• [Activity]:
In the data below, find each line containing the string "property" and return it.

[Stored data]
=-=-=

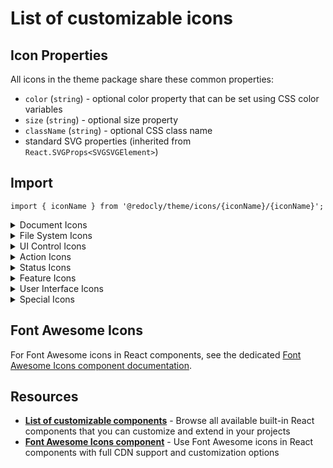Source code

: # List of customizable icons

## Icon Properties

All icons in the theme package share these common properties:

- `color` (`string`) - optional color property that can be set using CSS color variables
- `size` (`string`) - optional size property
- `className` (`string`) - optional CSS class name
- standard SVG properties (inherited from `React.SVGProps<SVGSVGElement>`)

## Import

```tsx
import { iconName } from '@redocly/theme/icons/{iconName}/{iconName}';
```

<details>
<summary>Document Icons</summary>

| Icon | Name |
|------|------|
| {% themeIcon name="DocumentIcon" /%} | `DocumentIcon` |
| {% themeIcon name="DocumentBlankIcon" /%} | `DocumentBlankIcon` |
| {% themeIcon name="DocumentAddIcon" /%} | `DocumentAddIcon` |

</details>

<details>
<summary>File System Icons</summary>

| Icon | Name |
|------|------|
| {% themeIcon name="FileIcon" /%} | `FileIcon` |
| {% themeIcon name="FileStorageIcon" /%} | `FileStorageIcon` |
| {% themeIcon name="FolderIcon" /%} | `FolderIcon` |
| {% themeIcon name="FolderAddIcon" /%} | `FolderAddIcon` |
| {% themeIcon name="FolderMoveToIcon" /%} | `FolderMoveToIcon` |
| {% themeIcon name="ApiFilesReplayIcon" /%} | `ApiFilesReplayIcon` |

</details>

<details>
<summary>UI Control Icons</summary>

| Icon | Name |
|------|------|
| {% themeIcon name="CheckboxFilledIcon" /%} | `CheckboxFilledIcon` |
| {% themeIcon name="CloseFilledIcon" /%} | `CloseFilledIcon` |
| {% themeIcon name="CloseOutlineIcon" /%} | `CloseOutlineIcon` |
| {% themeIcon name="DeselectIcon" /%} | `DeselectIcon` |
| {% themeIcon name="EditIcon" /%} | `EditIcon` |
| {% themeIcon name="FilterIcon" /%} | `FilterIcon` |
| {% themeIcon name="HorizontalViewIcon" /%} | `HorizontalViewIcon` |
| {% themeIcon name="MenuIcon" /%} | `MenuIcon` |
| {% themeIcon name="MobileSidebarIcon" /%} | `MobileSidebarIcon` |
| {% themeIcon name="OverflowMenuHorizontalIcon" /%} | `OverflowMenuHorizontalIcon` |
| {% themeIcon name="OverflowMenuVerticalIcon" /%} | `OverflowMenuVerticalIcon` |
| {% themeIcon name="SelectIcon" /%} | `SelectIcon` |
| {% themeIcon name="SidePanelCloseIcon" /%} | `SidePanelCloseIcon` |
| {% themeIcon name="SidePanelOpenIcon" /%} | `SidePanelOpenIcon` |
| {% themeIcon name="SpinnerIcon" /%} | `SpinnerIcon` |
| {% themeIcon name="VerticalViewIcon" /%} | `VerticalViewIcon` |
| {% themeIcon name="ViewIcon" /%} | `ViewIcon` |
| {% themeIcon name="ViewOffIcon" /%} | `ViewOffIcon` |

</details>

<details>
<summary>Action Icons</summary>

| Icon | Name |
|------|------|
| {% themeIcon name="DownloadIcon" /%} | `DownloadIcon` |
| {% themeIcon name="ExportIcon" /%} | `ExportIcon` |
| {% themeIcon name="LaunchIcon" /%} | `LaunchIcon` |
| {% themeIcon name="LinkIcon" /%} | `LinkIcon` |
| {% themeIcon name="LogoutIcon" /%} | `LogoutIcon` |
| {% themeIcon name="MaximizeIcon" /%} | `MaximizeIcon` |
| {% themeIcon name="MinimizeIcon" /%} | `MinimizeIcon` |
| {% themeIcon name="PlusCustomIcon" /%} | `PlusCustomIcon` |
| {% themeIcon name="ResetIcon" /%} | `ResetIcon` |
| {% themeIcon name="RestartIcon" /%} | `RestartIcon` |
| {% themeIcon name="SaveIcon" /%} | `SaveIcon` |
| {% themeIcon name="SearchIcon" /%} | `SearchIcon` |
| {% themeIcon name="SettingsIcon" /%} | `SettingsIcon` |
| {% themeIcon name="SettingsCogIcon" /%} | `SettingsCogIcon` |
| {% themeIcon name="SubtractIcon" /%} | `SubtractIcon` |
| {% themeIcon name="TrashCanIcon" /%} | `TrashCanIcon` |

</details>

<details>
<summary>Status Icons</summary>

| Icon | Name |
|------|------|
| {% themeIcon name="ErrorIcon" /%} | `ErrorIcon` |
| {% themeIcon name="ErrorFilledIcon" /%} | `ErrorFilledIcon` |
| {% themeIcon name="InformationIcon" /%} | `InformationIcon` |
| {% themeIcon name="InformationFilledIcon" /%} | `InformationFilledIcon` |
| {% themeIcon name="StarIcon" /%} | `StarIcon` |
| {% themeIcon name="StarFilledIcon" /%} | `StarFilledIcon` |
| {% themeIcon name="WarningAltIcon" /%} | `WarningAltIcon` |
| {% themeIcon name="WarningAltFilledIcon" /%} | `WarningAltFilledIcon` |
| {% themeIcon name="WarningFilledIcon" /%} | `WarningFilledIcon` |
| {% themeIcon name="WarningSquareIcon" /%} | `WarningSquareIcon` |

</details>

<details>
<summary>Feature Icons</summary>

| Icon | Name |
|------|------|
| {% themeIcon name="DataRefineryIcon" /%} | `DataRefineryIcon` |
| {% themeIcon name="DraggableIcon" /%} | `DraggableIcon` |
| {% themeIcon name="FlowIcon" /%} | `FlowIcon` |
| {% themeIcon name="PlaylistIcon" /%} | `PlaylistIcon` |
| {% themeIcon name="RocketIcon" /%} | `RocketIcon` |
| {% themeIcon name="TaskViewIcon" /%} | `TaskViewIcon` |
| {% themeIcon name="WorkflowAutomationIcon" /%} | `WorkflowAutomationIcon` |

</details>

<details>
<summary>User Interface Icons</summary>

| Icon | Name |
|------|------|
| {% themeIcon name="EmailIcon" /%} | `EmailIcon` |
| {% themeIcon name="FaceDissatisfiedIcon" /%} | `FaceDissatisfiedIcon` |
| {% themeIcon name="FaceNeutralIcon" /%} | `FaceNeutralIcon` |
| {% themeIcon name="FaceSatisfiedIcon" /%} | `FaceSatisfiedIcon` |
| {% themeIcon name="GlobalOutlinedIcon" /%} | `GlobalOutlinedIcon` |
| {% themeIcon name="JsonIcon" /%} | `JsonIcon` |
| {% themeIcon name="MoonIcon" /%} | `MoonIcon` |
| {% themeIcon name="RecentlyViewedIcon" /%} | `RecentlyViewedIcon` |
| {% themeIcon name="RenewIcon" /%} | `RenewIcon` |
| {% themeIcon name="SecurityIcon" /%} | `SecurityIcon` |
| {% themeIcon name="SunIcon" /%} | `SunIcon` |
| {% themeIcon name="TableBuiltIcon" /%} | `TableBuiltIcon` |
| {% themeIcon name="TimeIcon" /%} | `TimeIcon` |
| {% themeIcon name="UserIcon" /%} | `UserIcon` |
| {% themeIcon name="ValueVariableIcon" /%} | `ValueVariableIcon` |
| {% themeIcon name="HashtagIcon" /%} | `HashtagIcon` |

</details>

<details>
<summary>Special Icons</summary>

| Icon | Name |
|------|------|
| {% themeIcon name="IBMCloudHyperProtectCryptoServicesIcon" /%} | `IBMCloudHyperProtectCryptoServicesIcon` |
| {% themeIcon name="CertificateIcon" /%} | `CertificateIcon` |

</details>

## Font Awesome Icons

For Font Awesome icons in React components, see the dedicated [Font Awesome Icons component documentation](./fontawesome-icons.md).

## Resources

- **[List of customizable components](./index.md)** - Browse all available built-in React components that you can customize and extend in your projects
- **[Font Awesome Icons component](./fontawesome-icons.md)** - Use Font Awesome icons in React components with full CDN support and customization options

=-=-=

• [Exercise response]:
- `color` (`string`) - optional color property that can be set using CSS color variables
- `size` (`string`) - optional size property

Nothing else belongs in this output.